BootsnAll Travel Network

Mexico City

February 2013 – Mexico City was not somewhere I had ever wanted to go. It was actually one of those places most likely to be on my ‘avoid’ list. I had a banker friend (with Scotiabank – they are all over Mexico) who had told me that car jackings were a regular occurrence in the downtown core. Mexico City was a dangerous place. That was about 10 years ago. But my mom is now spending part of the year in Mexico and she invited me to visit her. Which meant flying in through Mexico City.

We spent a day and a half in Mexico City. Although that’s not enough to really know a city, I was incredibly impressed by what I saw.

We stayed right next to the Zocalo in the Centro Historico, 2 blocks from the Metropolitan Cathedral (the largest cathedral in the Americas). The area is filled with historical buildings, restaurants and cafes, and some large boulevards. It actually kind reminded me of Paris.

Above: Doesn’t that look like Paris?

We took the double decker Turibus (there’s a stop next to the cathedral) which took us a from the historic center, down the Paseo de la Reforma ( MC’s largest boulevard). The boulevard is lined with palm trees, monuments, and skyscrapers. It then entered Chapultepec Park which is home to the zoo as well as some museums (including the Museo de Arte Moderno and Museo Nacional de Antropoligea). We got out here and had lunch at a small taco place before visiting the Museo de Arte Moderno (very nice building – but I found the art boring). We then hopped back on the next turibus and saw a few more of the city’s better neighborhoods: Condesa (leafy streets full of trendy restaurants and cafes) and Polanco (very upscale and exclusive, home of MC’s very rich).

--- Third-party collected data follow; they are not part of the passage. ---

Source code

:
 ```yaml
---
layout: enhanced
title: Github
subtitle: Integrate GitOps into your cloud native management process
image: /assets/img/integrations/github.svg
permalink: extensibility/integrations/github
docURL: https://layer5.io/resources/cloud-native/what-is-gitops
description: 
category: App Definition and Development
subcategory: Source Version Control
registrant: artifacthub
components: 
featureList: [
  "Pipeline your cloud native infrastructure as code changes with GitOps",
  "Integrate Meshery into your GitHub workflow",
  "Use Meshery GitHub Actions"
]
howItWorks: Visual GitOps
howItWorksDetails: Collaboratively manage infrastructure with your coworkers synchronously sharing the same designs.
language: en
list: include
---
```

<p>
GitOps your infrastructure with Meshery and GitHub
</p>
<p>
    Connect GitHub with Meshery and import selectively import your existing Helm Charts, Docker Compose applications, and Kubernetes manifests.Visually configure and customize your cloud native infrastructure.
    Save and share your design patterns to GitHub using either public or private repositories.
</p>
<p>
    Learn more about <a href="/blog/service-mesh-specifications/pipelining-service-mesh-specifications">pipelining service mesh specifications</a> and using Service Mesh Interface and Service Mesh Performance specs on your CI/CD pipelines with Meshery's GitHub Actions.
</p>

I know these neighborhoods don’t represent the majority of Mexico City’s districts and I’m sure there are many poor and dangerous areas (I saw some iffy-looking neighborhoods on my return trip to the airport, places where I wouldn’t have wanted to be walking around). I’m still impressed though by much of what I saw in Mexico City – on top of some very unique modern architecture, the downtown core was very clean and organized. There was a bicycle path down Paseo de la Reforma and the city has a bicycle rental program similar to Montreal’s Bixi program. They had green bicycle-taxis covering the Zocalo. I guess I had somehow pictured Mexico City to be like some of the decrepit Latin American cities I had seen, places like Havana, Santo Domingo, or even San Jose in Costa Rica. It wasn’t – you can see money in Mexico City and according to many people we spoke to the city has changed dramatically in the last few years. Anyway, I was impressed by what I saw.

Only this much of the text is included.